**WHAT YOU ARE ASKED TO DO:** In the records below, find the line holding "# Scheduler-CSV2JSON" and the line holding "The raw data source comes from kaggle.". Set down both, with every line between them, exactly.

─── INFORMATION PROVIDED ───

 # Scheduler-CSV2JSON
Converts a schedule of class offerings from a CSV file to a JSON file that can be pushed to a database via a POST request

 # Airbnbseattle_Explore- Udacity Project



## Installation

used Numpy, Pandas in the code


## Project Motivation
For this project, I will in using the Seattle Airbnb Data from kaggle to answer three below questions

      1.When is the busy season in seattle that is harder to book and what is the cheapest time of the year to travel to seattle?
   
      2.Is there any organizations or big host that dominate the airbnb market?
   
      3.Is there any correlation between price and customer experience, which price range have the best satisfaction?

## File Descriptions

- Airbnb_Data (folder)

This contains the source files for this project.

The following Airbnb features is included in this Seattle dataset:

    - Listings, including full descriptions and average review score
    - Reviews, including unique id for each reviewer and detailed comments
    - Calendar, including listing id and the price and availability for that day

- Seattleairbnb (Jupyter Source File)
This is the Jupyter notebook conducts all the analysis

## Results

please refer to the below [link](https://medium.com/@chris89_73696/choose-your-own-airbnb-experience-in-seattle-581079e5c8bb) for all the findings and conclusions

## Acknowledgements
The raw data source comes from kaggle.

───
─── INFORMATION PROVIDED ───

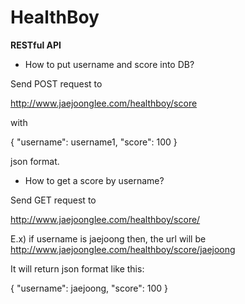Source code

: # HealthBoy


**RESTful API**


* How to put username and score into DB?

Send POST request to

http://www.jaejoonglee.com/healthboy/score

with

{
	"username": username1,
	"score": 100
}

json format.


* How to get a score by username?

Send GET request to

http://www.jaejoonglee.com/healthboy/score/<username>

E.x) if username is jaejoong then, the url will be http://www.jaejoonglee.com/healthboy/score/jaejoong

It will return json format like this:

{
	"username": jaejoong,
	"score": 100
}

───

**SOLUTION TO THIS PROBLEM:**
 # Scheduler-CSV2JSON
Converts a schedule of class offerings from a CSV file to a JSON file that can be pushed to a database via a POST request

 # Airbnbseattle_Explore- Udacity Project



## Installation

used Numpy, Pandas in the code


## Project Motivation
For this project, I will in using the Seattle Airbnb Data from kaggle to answer three below questions

      1.When is the busy season in seattle that is harder to book and what is the cheapest time of the year to travel to seattle?
   
      2.Is there any organizations or big host that dominate the airbnb market?
   
      3.Is there any correlation between price and customer experience, which price range have the best satisfaction?

## File Descriptions

- Airbnb_Data (folder)

This contains the source files for this project.

The following Airbnb features is included in this Seattle dataset:

    - Listings, including full descriptions and average review score
    - Reviews, including unique id for each reviewer and detailed comments
    - Calendar, including listing id and the price and availability for that day

- Seattleairbnb (Jupyter Source File)
This is the Jupyter notebook conducts all the analysis

## Results

please refer to the below [link](https://medium.com/@chris89_73696/choose-your-own-airbnb-experience-in-seattle-581079e5c8bb) for all the findings and conclusions

## Acknowledgements
The raw data source comes from kaggle.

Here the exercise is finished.